FS Colour Series: Sanguine inspired by Cezanne’s Fired Earth
SANGUINE linen shares an earthy, enveloping warmth with the great French Post-Impressionist Paul Cezanne, who infused his paintings with this glorious, sun glazed terracotta. Famously writing “the truth is in nature”, Cezanne obsessively copied the colour and light in the South of France onto canvas, capturing golden sunlight with soft sandy and earthy hues as it flooded interior scenes or dried out the earth under his feet. Reflecting on the rich tapestries of colour he saw unfolding before him he wrote, “Nature is more depth than surface, the colours are the expressions on the surface of this depth; they rise up from the roots of this world.”
Cezanne was born in Aix-en-Provence and the deep affinity with nature he developed as a child would stay with him for life. As a largely self-taught artist Cezanne attended evening drawing classes in Aix, before moving to Paris and trying unsuccessfully to enter the Ecole des Beaux Arts. He educated himself by copying masterpieces at the Louvre by Titian, Rubens and Michaelangelo in a series of dark, impasto studies, often capturing Biblical or macabre subjects. Joining life drawing classes at the Academie Suisse proved fortuitous when he met the burgeoning, struggling members of the Impressionist group including Camille Pissarro, Claude Monet and Auguste Renoir and soon adopted their style.
Pissarro had a particularly profound influence on Cezanne, encouraging him to paint with thinner paint and brighter colours, capturing the transitory light effects in nature as they flickered and moved in changing patterns before him. When he moved to L’Estaque in the South of France in 1870 Cezanne was dazzled by the vibrant sunlight and vivid colours, painting the landscape as a dense patchwork of soft greens and sandy yellows, while tiny, jewel-like patches of spicy red glisten in the sunlight, as seen in The Chateau de Medan, 1879-81.
In the 1880s Cezanne moved beyond the fleeting brushstrokes of Impressionism towards a preoccupation with weight and volume, as paint was applied in “constructive strokes”, square, flat planes of colour that form a tightly woven network across the canvas. In Large Pine and Red Earth, 1890-95 dusty red earth is painted in increasingly deep, umber tones as they move towards us suggesting depth and space, while dense green leaves seem to rustle and whisper as they shimmer through the air above.
Throughout the 1880s and 1890s Cezanne increasingly focussed on still life subjects, developing a fascination with the way we perceive real objects in space, not with a singular viewpoint but as a series of constantly shifting angles as our eyes roam across different surfaces. Colour played a vital role, adding a sense of volume to three dimensional objects which are each seen from different points of perspective; in Rideau, Cruchon at Compotier, 1893, earthy red fruits become orbs of glowing warmth, as writer Isabelle Cahn observes, “…each object radiates with an individual clarity.” In the slightly later Still life with Onions and Bottle, 1896-98, peach tones spread like flames across the carefully arranged table display before reaching various hot points of burning fire.

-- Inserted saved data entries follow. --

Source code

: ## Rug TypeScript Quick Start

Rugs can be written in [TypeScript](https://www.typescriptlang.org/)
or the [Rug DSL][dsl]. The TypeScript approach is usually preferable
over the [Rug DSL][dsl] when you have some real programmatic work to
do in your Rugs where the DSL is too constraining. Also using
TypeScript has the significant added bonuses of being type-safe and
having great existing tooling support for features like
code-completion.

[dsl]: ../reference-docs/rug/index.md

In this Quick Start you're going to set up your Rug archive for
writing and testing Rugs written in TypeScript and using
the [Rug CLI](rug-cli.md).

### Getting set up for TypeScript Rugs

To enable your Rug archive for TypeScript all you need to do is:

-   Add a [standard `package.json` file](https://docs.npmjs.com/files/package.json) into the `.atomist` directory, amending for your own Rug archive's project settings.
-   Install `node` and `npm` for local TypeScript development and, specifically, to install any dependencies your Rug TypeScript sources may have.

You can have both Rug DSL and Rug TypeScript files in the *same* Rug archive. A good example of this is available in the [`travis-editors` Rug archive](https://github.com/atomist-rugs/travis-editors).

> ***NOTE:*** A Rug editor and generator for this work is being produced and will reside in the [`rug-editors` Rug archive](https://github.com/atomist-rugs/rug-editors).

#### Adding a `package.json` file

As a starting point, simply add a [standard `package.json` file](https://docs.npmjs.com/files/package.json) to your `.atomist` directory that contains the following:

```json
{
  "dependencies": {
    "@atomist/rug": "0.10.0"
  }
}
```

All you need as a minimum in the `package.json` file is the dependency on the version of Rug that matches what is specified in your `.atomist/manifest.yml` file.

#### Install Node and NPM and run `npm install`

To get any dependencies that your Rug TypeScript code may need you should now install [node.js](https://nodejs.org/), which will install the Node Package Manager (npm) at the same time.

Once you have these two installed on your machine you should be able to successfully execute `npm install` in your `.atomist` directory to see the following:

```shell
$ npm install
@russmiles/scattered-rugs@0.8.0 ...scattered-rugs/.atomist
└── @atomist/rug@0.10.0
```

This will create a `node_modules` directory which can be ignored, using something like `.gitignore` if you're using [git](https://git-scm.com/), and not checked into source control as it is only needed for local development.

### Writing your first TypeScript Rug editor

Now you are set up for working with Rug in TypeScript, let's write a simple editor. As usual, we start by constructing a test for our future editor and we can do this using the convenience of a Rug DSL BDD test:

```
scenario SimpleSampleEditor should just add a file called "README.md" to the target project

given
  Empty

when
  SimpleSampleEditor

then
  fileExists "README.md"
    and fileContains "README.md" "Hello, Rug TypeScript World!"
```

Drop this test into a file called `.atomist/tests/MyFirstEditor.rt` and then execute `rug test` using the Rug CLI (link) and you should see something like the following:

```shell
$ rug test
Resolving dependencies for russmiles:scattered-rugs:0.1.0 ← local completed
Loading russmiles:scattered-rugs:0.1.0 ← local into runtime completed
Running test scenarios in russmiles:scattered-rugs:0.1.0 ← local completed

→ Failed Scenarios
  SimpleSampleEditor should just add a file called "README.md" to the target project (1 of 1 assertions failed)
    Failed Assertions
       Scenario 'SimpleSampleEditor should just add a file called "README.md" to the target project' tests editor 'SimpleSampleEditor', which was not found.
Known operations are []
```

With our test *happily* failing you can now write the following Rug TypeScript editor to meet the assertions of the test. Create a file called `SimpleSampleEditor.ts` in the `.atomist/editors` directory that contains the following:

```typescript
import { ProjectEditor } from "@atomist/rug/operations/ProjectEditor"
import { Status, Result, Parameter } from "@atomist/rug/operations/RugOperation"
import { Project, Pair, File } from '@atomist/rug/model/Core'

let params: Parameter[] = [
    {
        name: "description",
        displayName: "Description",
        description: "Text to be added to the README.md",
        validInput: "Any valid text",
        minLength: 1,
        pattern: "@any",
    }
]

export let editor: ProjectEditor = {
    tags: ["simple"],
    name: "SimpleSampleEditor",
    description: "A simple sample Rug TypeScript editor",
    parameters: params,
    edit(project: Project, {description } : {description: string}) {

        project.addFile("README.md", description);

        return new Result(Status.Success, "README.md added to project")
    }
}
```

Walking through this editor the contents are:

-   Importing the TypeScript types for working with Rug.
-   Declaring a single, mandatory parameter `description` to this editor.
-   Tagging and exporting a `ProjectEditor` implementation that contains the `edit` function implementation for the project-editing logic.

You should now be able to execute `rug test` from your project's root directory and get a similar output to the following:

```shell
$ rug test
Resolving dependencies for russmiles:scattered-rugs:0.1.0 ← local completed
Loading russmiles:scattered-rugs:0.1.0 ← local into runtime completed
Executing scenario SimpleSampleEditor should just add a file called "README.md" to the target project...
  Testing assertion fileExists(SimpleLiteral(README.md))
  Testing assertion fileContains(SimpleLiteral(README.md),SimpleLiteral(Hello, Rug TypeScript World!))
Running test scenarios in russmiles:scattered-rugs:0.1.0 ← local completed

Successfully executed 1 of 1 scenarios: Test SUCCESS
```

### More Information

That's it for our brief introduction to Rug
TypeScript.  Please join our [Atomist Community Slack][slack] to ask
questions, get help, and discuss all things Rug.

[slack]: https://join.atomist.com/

In his later years Cezanne was compulsively drawn again and again to paint Mont Sainte-Victoire near his childhood home at Aix; he conveyed its distinctive rocky peaks and barren, sun parched surroundings in a seemingly endless series of permutations, from varying viewpoints and times of day as it gradually evolved into abstract, geometric patterns of colour and light. In Mont Sainte-Victoire Seen from Les Lauves, 1902-6, the linear outline of the mountain is observed from a low perspective, as terracotta rocks in the foreground seem to shatter and break into geometric shards of rusty smoke and dust before our eyes. Monte Sainte-Victoire held both personal and cultural significance for Cezanne, as both a symbol of his fading childhood and the ancient, enduring spirituality of the countryside amidst rising industrialisation.
2 Comments
Sarah Dombrowsky
I love these articles, and do you know what? I just came to the site to read and I ended up making an order. It’s working–at least for me.
Barbara Geshekter
Another beautifully written and inspirational piece. Thank you.